The defense took place on Friday 26 February 2010.
Read the abstract here below or download the thesis here
The subject of this thesis is the modeling of the isotopic temperature proxies δ18O, δD and deuterium excess in precipitation. Two modeling studies were carried out, one using the regional climate model, and one using a global climate model. In the regional study the model was run for the period 1959 to 2001 using meteorological data and a domain including Greenland and the surrounding North Atlantic. The model was found to reproduce the observed seasonal variability of temperature and precipitation well. In comparison with ice core data from Greenland and observations from coastal stations the model captured a significant part of the winter δ18O signal from most sites. A signature of the North Atlantic Oscillation on the patterns of temperature, δ18O and precipitation was found in agreement with ice core data and observations.

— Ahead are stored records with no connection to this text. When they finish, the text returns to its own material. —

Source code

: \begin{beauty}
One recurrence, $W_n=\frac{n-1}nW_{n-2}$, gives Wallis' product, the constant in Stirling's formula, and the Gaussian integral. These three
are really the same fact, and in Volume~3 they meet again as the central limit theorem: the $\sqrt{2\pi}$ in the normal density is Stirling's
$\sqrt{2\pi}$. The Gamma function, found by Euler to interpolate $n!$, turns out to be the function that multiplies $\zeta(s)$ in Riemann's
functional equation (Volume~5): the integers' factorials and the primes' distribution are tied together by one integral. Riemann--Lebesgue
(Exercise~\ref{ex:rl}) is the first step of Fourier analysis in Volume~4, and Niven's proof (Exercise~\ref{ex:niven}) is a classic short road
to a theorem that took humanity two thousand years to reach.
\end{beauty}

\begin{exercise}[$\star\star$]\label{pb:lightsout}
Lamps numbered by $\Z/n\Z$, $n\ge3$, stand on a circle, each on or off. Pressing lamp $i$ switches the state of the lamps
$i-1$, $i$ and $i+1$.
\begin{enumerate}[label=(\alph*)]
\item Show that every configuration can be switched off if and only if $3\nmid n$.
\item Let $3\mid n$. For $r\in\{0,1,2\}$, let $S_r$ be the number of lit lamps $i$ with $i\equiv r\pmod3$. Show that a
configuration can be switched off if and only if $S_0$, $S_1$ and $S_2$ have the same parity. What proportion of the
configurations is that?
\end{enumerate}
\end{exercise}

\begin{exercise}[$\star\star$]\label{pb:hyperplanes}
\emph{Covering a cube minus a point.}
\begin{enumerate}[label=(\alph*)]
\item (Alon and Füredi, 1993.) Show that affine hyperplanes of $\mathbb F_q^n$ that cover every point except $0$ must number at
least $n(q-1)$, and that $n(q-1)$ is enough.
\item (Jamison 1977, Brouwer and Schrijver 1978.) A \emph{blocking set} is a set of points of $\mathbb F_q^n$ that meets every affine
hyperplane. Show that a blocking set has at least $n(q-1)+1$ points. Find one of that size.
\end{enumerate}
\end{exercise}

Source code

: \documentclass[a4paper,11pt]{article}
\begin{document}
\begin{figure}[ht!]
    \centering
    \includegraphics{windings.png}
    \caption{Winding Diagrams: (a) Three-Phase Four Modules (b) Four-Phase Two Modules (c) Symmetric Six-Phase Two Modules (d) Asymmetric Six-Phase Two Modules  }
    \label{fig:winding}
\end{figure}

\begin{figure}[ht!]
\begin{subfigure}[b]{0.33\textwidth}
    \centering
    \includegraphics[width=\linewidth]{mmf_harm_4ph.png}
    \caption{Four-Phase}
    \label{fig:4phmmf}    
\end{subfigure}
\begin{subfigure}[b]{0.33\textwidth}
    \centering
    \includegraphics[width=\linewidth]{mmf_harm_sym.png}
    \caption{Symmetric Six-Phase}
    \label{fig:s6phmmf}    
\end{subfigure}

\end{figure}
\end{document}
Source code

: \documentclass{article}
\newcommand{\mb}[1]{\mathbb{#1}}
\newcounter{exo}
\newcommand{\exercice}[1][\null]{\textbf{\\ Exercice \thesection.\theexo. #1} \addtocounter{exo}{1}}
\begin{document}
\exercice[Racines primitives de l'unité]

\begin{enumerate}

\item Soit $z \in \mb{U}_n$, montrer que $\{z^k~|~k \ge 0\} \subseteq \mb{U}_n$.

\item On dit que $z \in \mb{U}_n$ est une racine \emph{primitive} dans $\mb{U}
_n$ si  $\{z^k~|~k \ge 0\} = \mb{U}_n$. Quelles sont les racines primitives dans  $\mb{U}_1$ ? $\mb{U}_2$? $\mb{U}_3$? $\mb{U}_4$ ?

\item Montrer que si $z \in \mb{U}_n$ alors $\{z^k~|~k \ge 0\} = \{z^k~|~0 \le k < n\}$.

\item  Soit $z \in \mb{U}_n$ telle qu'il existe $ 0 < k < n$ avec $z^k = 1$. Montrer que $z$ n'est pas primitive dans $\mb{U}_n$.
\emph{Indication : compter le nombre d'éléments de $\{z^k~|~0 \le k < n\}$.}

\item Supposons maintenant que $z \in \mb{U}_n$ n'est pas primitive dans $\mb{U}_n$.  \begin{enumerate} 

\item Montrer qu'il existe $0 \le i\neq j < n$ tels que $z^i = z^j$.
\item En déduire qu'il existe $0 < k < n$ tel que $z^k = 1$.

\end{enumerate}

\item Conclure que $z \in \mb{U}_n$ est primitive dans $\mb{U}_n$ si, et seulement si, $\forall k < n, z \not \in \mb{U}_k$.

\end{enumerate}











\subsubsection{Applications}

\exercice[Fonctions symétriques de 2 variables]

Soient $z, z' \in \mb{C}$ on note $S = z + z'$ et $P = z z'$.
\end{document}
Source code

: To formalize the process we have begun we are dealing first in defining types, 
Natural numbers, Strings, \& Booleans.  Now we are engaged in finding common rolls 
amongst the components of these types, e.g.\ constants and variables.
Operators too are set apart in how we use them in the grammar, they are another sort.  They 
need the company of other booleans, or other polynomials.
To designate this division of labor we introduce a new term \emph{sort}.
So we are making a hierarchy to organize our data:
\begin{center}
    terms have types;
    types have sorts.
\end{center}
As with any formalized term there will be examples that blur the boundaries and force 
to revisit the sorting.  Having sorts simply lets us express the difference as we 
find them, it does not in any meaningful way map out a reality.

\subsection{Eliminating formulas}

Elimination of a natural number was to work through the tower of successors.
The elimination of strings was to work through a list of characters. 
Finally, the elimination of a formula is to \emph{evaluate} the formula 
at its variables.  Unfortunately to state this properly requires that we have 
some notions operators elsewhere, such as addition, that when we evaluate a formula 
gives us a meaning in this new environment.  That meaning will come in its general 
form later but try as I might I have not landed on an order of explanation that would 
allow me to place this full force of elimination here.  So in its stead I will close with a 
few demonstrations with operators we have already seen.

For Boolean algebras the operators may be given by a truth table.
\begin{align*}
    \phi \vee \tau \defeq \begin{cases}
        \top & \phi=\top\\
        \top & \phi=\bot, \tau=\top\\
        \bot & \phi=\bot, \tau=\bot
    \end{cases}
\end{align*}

For inland Greenland the modeled deuterium excess level is overestimated, particularly during winter. This is probably related to the representation of micro-physics during snow formation. For coastal areas the annual cycle of deuterium excess was captured well by the model.The global climate model was used for three time slice experiments for the warm Eemian interglacial. Present day boundary conditions were used except for the insolation and the SST patterns. The modeled summer temperatures for the Northern Hemisphere were found to match proxy data well, with the large summer insolation anomalies causing warmer summers than for present day. The peak summer anomalies are +6oC for central Greenland. However, the temperature anomalies are considerably smaller and only marginally significant in Antarctica. The modeled δ18O for Greenland follows the tendency of the ice core data in the different time slices, but with underestimated amplitude. For Antarctica the modeled isotopes do not agree with ice core data. The discrepancy between the model output and the ice core data is attributed to the boundary conditions, where changes in ice sheets and vegetation have not been accounted for.